(Dataset entries)
+===+
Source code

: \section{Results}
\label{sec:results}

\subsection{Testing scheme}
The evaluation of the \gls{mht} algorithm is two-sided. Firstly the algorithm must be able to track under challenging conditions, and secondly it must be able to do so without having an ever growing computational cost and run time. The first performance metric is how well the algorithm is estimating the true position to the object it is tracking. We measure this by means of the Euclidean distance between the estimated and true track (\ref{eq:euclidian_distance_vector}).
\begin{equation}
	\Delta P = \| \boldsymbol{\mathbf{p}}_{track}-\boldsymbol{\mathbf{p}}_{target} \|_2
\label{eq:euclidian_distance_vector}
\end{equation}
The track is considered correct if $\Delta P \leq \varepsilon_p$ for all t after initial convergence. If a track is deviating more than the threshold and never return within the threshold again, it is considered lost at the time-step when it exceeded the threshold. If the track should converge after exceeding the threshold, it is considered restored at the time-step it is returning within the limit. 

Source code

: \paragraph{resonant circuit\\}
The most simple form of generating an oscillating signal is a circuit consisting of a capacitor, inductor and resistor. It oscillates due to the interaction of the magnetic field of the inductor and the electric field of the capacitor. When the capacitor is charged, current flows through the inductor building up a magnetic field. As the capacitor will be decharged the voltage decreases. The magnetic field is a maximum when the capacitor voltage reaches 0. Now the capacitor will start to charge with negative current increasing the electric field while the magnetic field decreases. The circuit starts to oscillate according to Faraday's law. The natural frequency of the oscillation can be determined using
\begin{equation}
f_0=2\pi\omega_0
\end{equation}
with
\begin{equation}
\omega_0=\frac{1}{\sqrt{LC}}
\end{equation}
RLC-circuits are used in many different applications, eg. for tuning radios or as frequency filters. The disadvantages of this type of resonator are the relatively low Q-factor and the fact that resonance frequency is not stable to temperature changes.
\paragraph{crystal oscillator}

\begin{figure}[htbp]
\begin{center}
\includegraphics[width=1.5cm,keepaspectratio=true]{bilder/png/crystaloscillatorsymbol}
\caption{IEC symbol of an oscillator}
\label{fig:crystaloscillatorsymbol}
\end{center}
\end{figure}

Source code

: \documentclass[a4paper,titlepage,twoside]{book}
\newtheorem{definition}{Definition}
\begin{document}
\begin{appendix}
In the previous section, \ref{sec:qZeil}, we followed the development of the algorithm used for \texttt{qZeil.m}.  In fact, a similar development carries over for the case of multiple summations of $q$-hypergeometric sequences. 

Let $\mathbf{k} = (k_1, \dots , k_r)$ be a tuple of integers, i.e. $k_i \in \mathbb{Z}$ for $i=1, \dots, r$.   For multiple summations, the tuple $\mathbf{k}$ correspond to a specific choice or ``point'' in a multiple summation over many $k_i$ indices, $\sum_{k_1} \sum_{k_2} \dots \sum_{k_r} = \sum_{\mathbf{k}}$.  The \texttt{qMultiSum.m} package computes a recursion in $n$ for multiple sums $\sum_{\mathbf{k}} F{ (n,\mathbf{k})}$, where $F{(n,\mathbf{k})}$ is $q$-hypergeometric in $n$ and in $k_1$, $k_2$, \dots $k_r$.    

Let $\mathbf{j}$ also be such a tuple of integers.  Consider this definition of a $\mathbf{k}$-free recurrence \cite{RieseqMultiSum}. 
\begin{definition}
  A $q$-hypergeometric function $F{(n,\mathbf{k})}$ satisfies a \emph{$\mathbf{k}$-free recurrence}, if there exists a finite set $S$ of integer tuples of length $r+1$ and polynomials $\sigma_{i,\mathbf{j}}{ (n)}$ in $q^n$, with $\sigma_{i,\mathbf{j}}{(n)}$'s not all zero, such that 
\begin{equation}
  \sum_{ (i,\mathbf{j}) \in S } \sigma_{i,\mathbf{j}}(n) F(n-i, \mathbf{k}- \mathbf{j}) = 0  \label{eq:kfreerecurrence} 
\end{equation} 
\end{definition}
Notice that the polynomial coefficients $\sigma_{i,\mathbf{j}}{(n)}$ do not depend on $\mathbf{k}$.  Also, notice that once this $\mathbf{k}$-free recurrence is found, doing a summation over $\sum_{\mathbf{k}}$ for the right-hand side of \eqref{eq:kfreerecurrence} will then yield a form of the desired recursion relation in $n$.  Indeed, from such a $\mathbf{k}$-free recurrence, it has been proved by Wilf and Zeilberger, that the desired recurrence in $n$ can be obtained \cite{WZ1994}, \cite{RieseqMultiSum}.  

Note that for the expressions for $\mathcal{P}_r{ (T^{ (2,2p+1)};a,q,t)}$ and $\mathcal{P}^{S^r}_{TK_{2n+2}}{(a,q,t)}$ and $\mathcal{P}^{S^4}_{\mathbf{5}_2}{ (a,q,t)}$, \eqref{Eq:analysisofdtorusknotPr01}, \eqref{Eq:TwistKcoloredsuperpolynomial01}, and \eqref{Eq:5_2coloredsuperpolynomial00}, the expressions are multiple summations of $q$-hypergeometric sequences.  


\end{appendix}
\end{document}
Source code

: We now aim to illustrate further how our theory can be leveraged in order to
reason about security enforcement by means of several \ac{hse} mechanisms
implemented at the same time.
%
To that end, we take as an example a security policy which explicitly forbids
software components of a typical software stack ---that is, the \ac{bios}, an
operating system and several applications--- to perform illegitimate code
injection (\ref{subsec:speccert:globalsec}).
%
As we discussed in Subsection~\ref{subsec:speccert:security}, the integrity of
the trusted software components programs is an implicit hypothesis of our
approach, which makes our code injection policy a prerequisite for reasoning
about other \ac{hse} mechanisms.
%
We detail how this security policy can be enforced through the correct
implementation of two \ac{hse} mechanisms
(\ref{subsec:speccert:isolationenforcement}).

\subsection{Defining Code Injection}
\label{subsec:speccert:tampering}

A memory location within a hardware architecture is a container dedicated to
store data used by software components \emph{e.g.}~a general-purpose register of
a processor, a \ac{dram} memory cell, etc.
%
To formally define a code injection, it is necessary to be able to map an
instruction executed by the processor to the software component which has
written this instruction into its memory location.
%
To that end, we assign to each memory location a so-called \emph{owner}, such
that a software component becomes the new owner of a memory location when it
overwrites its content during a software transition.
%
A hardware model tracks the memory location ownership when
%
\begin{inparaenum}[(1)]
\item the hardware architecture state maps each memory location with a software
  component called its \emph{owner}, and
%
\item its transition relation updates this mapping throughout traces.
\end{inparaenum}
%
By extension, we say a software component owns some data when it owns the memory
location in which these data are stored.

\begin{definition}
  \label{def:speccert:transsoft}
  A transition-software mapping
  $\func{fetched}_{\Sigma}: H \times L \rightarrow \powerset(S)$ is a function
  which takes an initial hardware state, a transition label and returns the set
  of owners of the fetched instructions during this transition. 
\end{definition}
+===+
**TASK OBJECTIVE**
Set down the data once more, word for word.

**THE COMPLETED TASK**
Source code

: \section{Results}
\label{sec:results}

\subsection{Testing scheme}
The evaluation of the \gls{mht} algorithm is two-sided. Firstly the algorithm must be able to track under challenging conditions, and secondly it must be able to do so without having an ever growing computational cost and run time. The first performance metric is how well the algorithm is estimating the true position to the object it is tracking. We measure this by means of the Euclidean distance between the estimated and true track (\ref{eq:euclidian_distance_vector}).
\begin{equation}
	\Delta P = \| \boldsymbol{\mathbf{p}}_{track}-\boldsymbol{\mathbf{p}}_{target} \|_2
\label{eq:euclidian_distance_vector}
\end{equation}
The track is considered correct if $\Delta P \leq \varepsilon_p$ for all t after initial convergence. If a track is deviating more than the threshold and never return within the threshold again, it is considered lost at the time-step when it exceeded the threshold. If the track should converge after exceeding the threshold, it is considered restored at the time-step it is returning within the limit. 

Source code

: \paragraph{resonant circuit\\}
The most simple form of generating an oscillating signal is a circuit consisting of a capacitor, inductor and resistor. It oscillates due to the interaction of the magnetic field of the inductor and the electric field of the capacitor. When the capacitor is charged, current flows through the inductor building up a magnetic field. As the capacitor will be decharged the voltage decreases. The magnetic field is a maximum when the capacitor voltage reaches 0. Now the capacitor will start to charge with negative current increasing the electric field while the magnetic field decreases. The circuit starts to oscillate according to Faraday's law. The natural frequency of the oscillation can be determined using
\begin{equation}
f_0=2\pi\omega_0
\end{equation}
with
\begin{equation}
\omega_0=\frac{1}{\sqrt{LC}}
\end{equation}
RLC-circuits are used in many different applications, eg. for tuning radios or as frequency filters. The disadvantages of this type of resonator are the relatively low Q-factor and the fact that resonance frequency is not stable to temperature changes.
\paragraph{crystal oscillator}

\begin{figure}[htbp]
\begin{center}
\includegraphics[width=1.5cm,keepaspectratio=true]{bilder/png/crystaloscillatorsymbol}
\caption{IEC symbol of an oscillator}
\label{fig:crystaloscillatorsymbol}
\end{center}
\end{figure}

Source code

: \documentclass[a4paper,titlepage,twoside]{book}
\newtheorem{definition}{Definition}
\begin{document}
\begin{appendix}
In the previous section, \ref{sec:qZeil}, we followed the development of the algorithm used for \texttt{qZeil.m}.  In fact, a similar development carries over for the case of multiple summations of $q$-hypergeometric sequences. 

Let $\mathbf{k} = (k_1, \dots , k_r)$ be a tuple of integers, i.e. $k_i \in \mathbb{Z}$ for $i=1, \dots, r$.   For multiple summations, the tuple $\mathbf{k}$ correspond to a specific choice or ``point'' in a multiple summation over many $k_i$ indices, $\sum_{k_1} \sum_{k_2} \dots \sum_{k_r} = \sum_{\mathbf{k}}$.  The \texttt{qMultiSum.m} package computes a recursion in $n$ for multiple sums $\sum_{\mathbf{k}} F{ (n,\mathbf{k})}$, where $F{(n,\mathbf{k})}$ is $q$-hypergeometric in $n$ and in $k_1$, $k_2$, \dots $k_r$.    

Let $\mathbf{j}$ also be such a tuple of integers.  Consider this definition of a $\mathbf{k}$-free recurrence \cite{RieseqMultiSum}. 
\begin{definition}
  A $q$-hypergeometric function $F{(n,\mathbf{k})}$ satisfies a \emph{$\mathbf{k}$-free recurrence}, if there exists a finite set $S$ of integer tuples of length $r+1$ and polynomials $\sigma_{i,\mathbf{j}}{ (n)}$ in $q^n$, with $\sigma_{i,\mathbf{j}}{(n)}$'s not all zero, such that 
\begin{equation}
  \sum_{ (i,\mathbf{j}) \in S } \sigma_{i,\mathbf{j}}(n) F(n-i, \mathbf{k}- \mathbf{j}) = 0  \label{eq:kfreerecurrence} 
\end{equation} 
\end{definition}
Notice that the polynomial coefficients $\sigma_{i,\mathbf{j}}{(n)}$ do not depend on $\mathbf{k}$.  Also, notice that once this $\mathbf{k}$-free recurrence is found, doing a summation over $\sum_{\mathbf{k}}$ for the right-hand side of \eqref{eq:kfreerecurrence} will then yield a form of the desired recursion relation in $n$.  Indeed, from such a $\mathbf{k}$-free recurrence, it has been proved by Wilf and Zeilberger, that the desired recurrence in $n$ can be obtained \cite{WZ1994}, \cite{RieseqMultiSum}.  

Note that for the expressions for $\mathcal{P}_r{ (T^{ (2,2p+1)};a,q,t)}$ and $\mathcal{P}^{S^r}_{TK_{2n+2}}{(a,q,t)}$ and $\mathcal{P}^{S^4}_{\mathbf{5}_2}{ (a,q,t)}$, \eqref{Eq:analysisofdtorusknotPr01}, \eqref{Eq:TwistKcoloredsuperpolynomial01}, and \eqref{Eq:5_2coloredsuperpolynomial00}, the expressions are multiple summations of $q$-hypergeometric sequences.  


\end{appendix}
\end{document}
Source code

: We now aim to illustrate further how our theory can be leveraged in order to
reason about security enforcement by means of several \ac{hse} mechanisms
implemented at the same time.
%
To that end, we take as an example a security policy which explicitly forbids
software components of a typical software stack ---that is, the \ac{bios}, an
operating system and several applications--- to perform illegitimate code
injection (\ref{subsec:speccert:globalsec}).
%
As we discussed in Subsection~\ref{subsec:speccert:security}, the integrity of
the trusted software components programs is an implicit hypothesis of our
approach, which makes our code injection policy a prerequisite for reasoning
about other \ac{hse} mechanisms.
%
We detail how this security policy can be enforced through the correct
implementation of two \ac{hse} mechanisms
(\ref{subsec:speccert:isolationenforcement}).

\subsection{Defining Code Injection}
\label{subsec:speccert:tampering}

A memory location within a hardware architecture is a container dedicated to
store data used by software components \emph{e.g.}~a general-purpose register of
a processor, a \ac{dram} memory cell, etc.
%
To formally define a code injection, it is necessary to be able to map an
instruction executed by the processor to the software component which has
written this instruction into its memory location.
%
To that end, we assign to each memory location a so-called \emph{owner}, such
that a software component becomes the new owner of a memory location when it
overwrites its content during a software transition.
%
A hardware model tracks the memory location ownership when
%
\begin{inparaenum}[(1)]
\item the hardware architecture state maps each memory location with a software
  component called its \emph{owner}, and
%
\item its transition relation updates this mapping throughout traces.
\end{inparaenum}
%
By extension, we say a software component owns some data when it owns the memory
location in which these data are stored.

\begin{definition}
  \label{def:speccert:transsoft}
  A transition-software mapping
  $\func{fetched}_{\Sigma}: H \times L \rightarrow \powerset(S)$ is a function
  which takes an initial hardware state, a transition label and returns the set
  of owners of the fetched instructions during this transition. 
\end{definition}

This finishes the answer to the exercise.